The decomposition shown in Fig. 1D of MEZC, the GPS station directly above the analyzed LFE activity and most sensitive to the slow slip in the vicinity of the transient zone, demonstrates that there are both loading and release regimes mixed together within the noisy surface displacements. We find not only a greater release displacement than the long-period signature that lasts three times longer but also northward loading during what was previously considered to be continuous slip. Once episodes of tectonic release are highlighted, visually striking periods of northward loading are evident in the GPS time series, such as the one in July 2006 (Fig. 1B). We observe this same separation of surface motion into two distinct regimes of release and loading on all of the analyzed GPS stations (see Materials and Methods and figs. S1 and S2). Considering continuous days of release as a single slow transient, we find that the average duration of slip is about 1 to 2 days (Fig. 1C). Taking into account the scattered temporal distribution of tectonic release over 55 days seen in Fig. 1B, this implies that slow transient slip is not continuous and is interrupted by intermittent locking of the plate interface. From the estimated loading velocity of 5.1 cm/year at MEZC that is only slightly lower than the plate convergence rate (6.4 cm/year), we infer that the subduction interface is at times completely locked during slow slip. This is also reported at multiple plate boundaries during the inter-SSE phase of the slow slip cycle (20), defined as the time period between large SSEs. This work shows that long-term loading rates are biased by intermittent release and locking that reveals strong plate coupling over short time scales.
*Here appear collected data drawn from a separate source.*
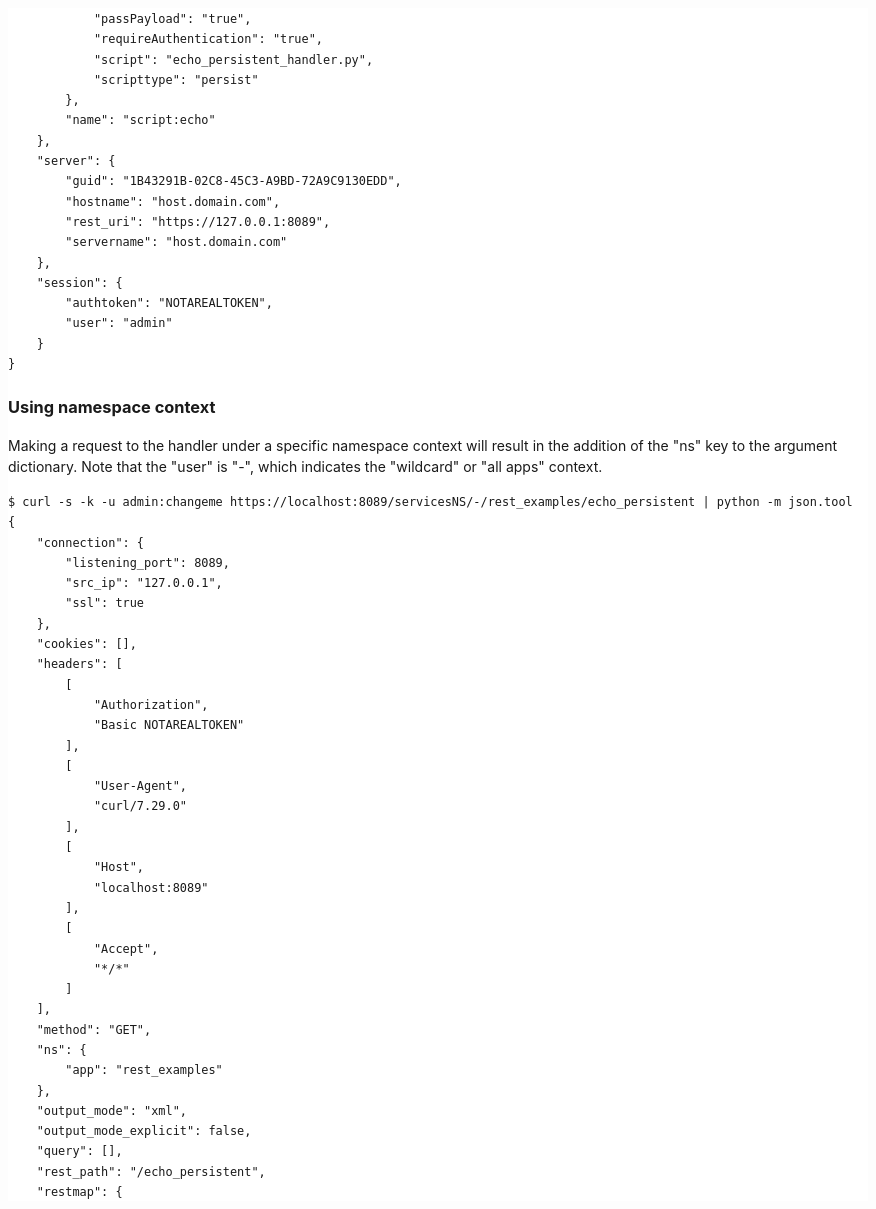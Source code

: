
 ```
            "passPayload": "true",
            "requireAuthentication": "true",
            "script": "echo_persistent_handler.py",
            "scripttype": "persist"
        },
        "name": "script:echo"
    },
    "server": {
        "guid": "1B43291B-02C8-45C3-A9BD-72A9C9130EDD",
        "hostname": "host.domain.com",
        "rest_uri": "https://127.0.0.1:8089",
        "servername": "host.domain.com"
    },
    "session": {
        "authtoken": "NOTAREALTOKEN",
        "user": "admin"
    }
}
```

### <a name="namespace"></a>Using namespace context

Making a request to the handler under a specific namespace context will result in the addition of the "ns" key to 
the argument dictionary. Note that the "user" is "-", which indicates the "wildcard" or "all apps" context.

```
$ curl -s -k -u admin:changeme https://localhost:8089/servicesNS/-/rest_examples/echo_persistent | python -m json.tool
{
    "connection": {
        "listening_port": 8089,
        "src_ip": "127.0.0.1",
        "ssl": true
    },
    "cookies": [],
    "headers": [
        [
            "Authorization",
            "Basic NOTAREALTOKEN"
        ],
        [
            "User-Agent",
            "curl/7.29.0"
        ],
        [
            "Host",
            "localhost:8089"
        ],
        [
            "Accept",
            "*/*"
        ]
    ],
    "method": "GET",
    "ns": {
        "app": "rest_examples"
    },
    "output_mode": "xml",
    "output_mode_explicit": false,
    "query": [],
    "rest_path": "/echo_persistent",
    "restmap": {
```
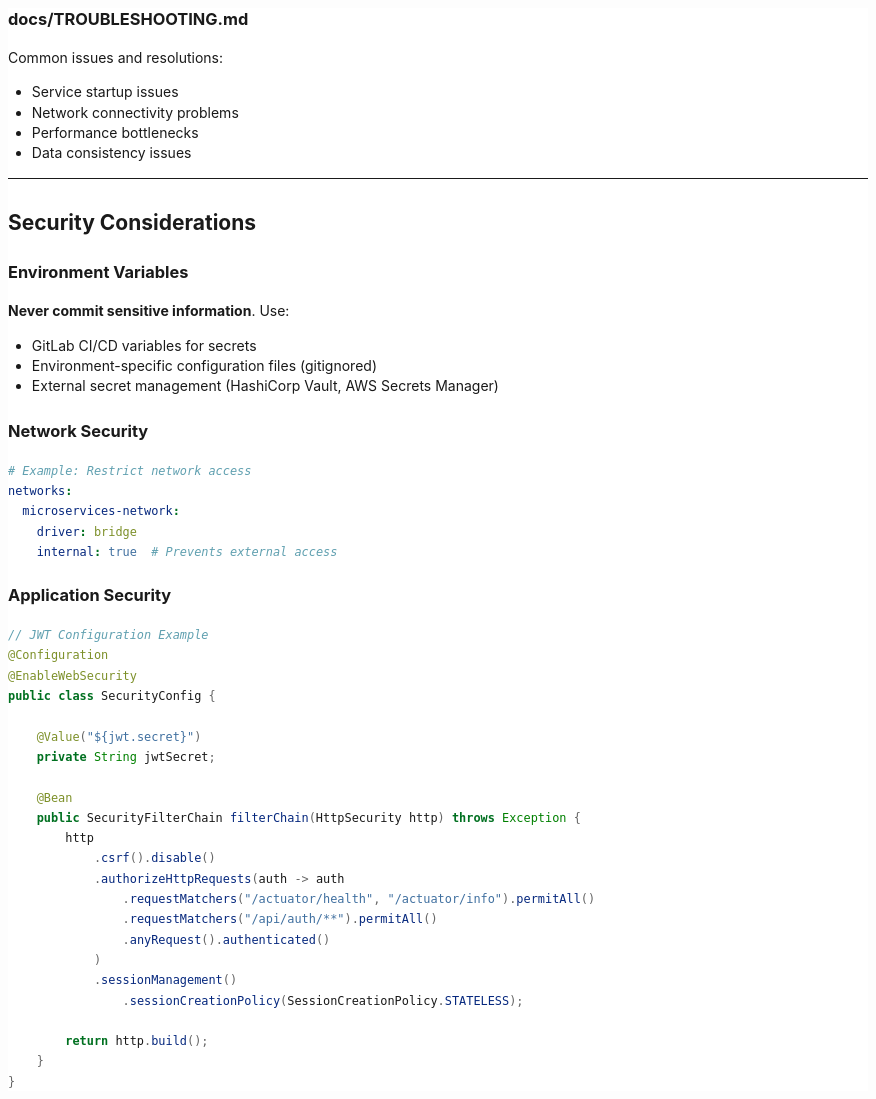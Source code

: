 ### docs/TROUBLESHOOTING.md

Common issues and resolutions:

- Service startup issues
- Network connectivity problems
- Performance bottlenecks
- Data consistency issues

-----

## Security Considerations

### Environment Variables

**Never commit sensitive information**. Use:

- GitLab CI/CD variables for secrets
- Environment-specific configuration files (gitignored)
- External secret management (HashiCorp Vault, AWS Secrets Manager)

### Network Security

```yaml
# Example: Restrict network access
networks:
  microservices-network:
    driver: bridge
    internal: true  # Prevents external access
```

### Application Security

```java
// JWT Configuration Example
@Configuration
@EnableWebSecurity
public class SecurityConfig {
    
    @Value("${jwt.secret}")
    private String jwtSecret;
    
    @Bean
    public SecurityFilterChain filterChain(HttpSecurity http) throws Exception {
        http
            .csrf().disable()
            .authorizeHttpRequests(auth -> auth
                .requestMatchers("/actuator/health", "/actuator/info").permitAll()
                .requestMatchers("/api/auth/**").permitAll()
                .anyRequest().authenticated()
            )
            .sessionManagement()
                .sessionCreationPolicy(SessionCreationPolicy.STATELESS);
        
        return http.build();
    }
}
```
To home in on the fine-scale behavior of the slowly slipping plate interface, we compute the cumulative displacements at each GPS station as a function of increasing daily LFE amplitude sums, regardless of the tectonic regime. The smoothed slope of these cumulative displacements highlights the strong dependence of the surface displacement rate on LFE activity, as shown in Fig. 2. Because the surface displacement rate is proportional to the slip rate on the subhorizontal plate interface in Guerrero, we suggest that the evolution of the slip rate during slow slip mirrors the observed complex time history of the low-frequency seismicity (Fig. 1C). This is in contrast to previous theoretical (8, 17) and data-driven (16) models of smooth large-scale SSEs and suggests that the complex time history of slow slip drives the intricate patterns of slow seismicity that are reported (2428).
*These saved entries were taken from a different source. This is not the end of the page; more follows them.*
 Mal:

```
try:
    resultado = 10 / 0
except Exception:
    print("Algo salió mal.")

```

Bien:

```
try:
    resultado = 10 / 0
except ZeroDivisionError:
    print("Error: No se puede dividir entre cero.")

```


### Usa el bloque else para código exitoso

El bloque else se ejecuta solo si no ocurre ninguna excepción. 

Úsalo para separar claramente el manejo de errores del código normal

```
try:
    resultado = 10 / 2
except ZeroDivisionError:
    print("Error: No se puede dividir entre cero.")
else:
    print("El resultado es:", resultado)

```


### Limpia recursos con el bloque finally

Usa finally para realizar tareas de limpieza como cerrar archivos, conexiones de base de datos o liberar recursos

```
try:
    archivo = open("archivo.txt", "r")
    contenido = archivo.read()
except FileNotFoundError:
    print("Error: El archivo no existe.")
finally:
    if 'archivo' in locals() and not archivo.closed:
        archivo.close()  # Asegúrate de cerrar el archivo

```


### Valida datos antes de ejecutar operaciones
Fig. 2 Estimating surface displacement rates via LFE amplitudes on the subduction interface.

Surface displacement rates are computed at each GPS station as a function of increasing daily LFE amplitude sums. Southward surface motion in the direction of tectonic release, which is proportional to the motion on the decoupled interface at depth, becomes pronounced at LFE amplitudes greater than the established threshold (dashed line).

The intermittent slow deformation observed here is reminiscent of reports of temporally clustered LFE activity (26, 29). To evaluate whether the timing of the slow transients mimics the clustered distribution of LFE activity, we analyze the 2 1/2-year duration of the LFE catalog from 1 January 2005 to 15 April 2007. We first divide the previous LFE amplitude sum threshold by two to account for the lower LFE rates before and after the 2006 event (18). We then generate a regularly sampled binary slow slip activity time series: 1 on days when the daily LFE amplitude sum exceeds the threshold and slow slip is considered to occur, and 0 for every other day. The autocorrelation of this time series in Fig. 3 shows a smooth falloff from zero lag that indicates that the timing of the slow transients is not random and their occurrence is clustered (26). We also observe that the clustering falls off until 185 days, which corresponds to the long-period duration of the 2006 SSE. This demonstrates that the observed intermittent tectonic release during the large SSE represents a clustered occurrence of slow transients, where each slow transient triggers and is triggered by other slip events. If we analyze only the time period before the 2006 SSE, we see that this clustering disappears and is replaced by a delta function at zero lag, implying a random temporal distribution of slow slip before the large 2006 event (26).

Fig. 3 Slow slip as a cluster of slow transients.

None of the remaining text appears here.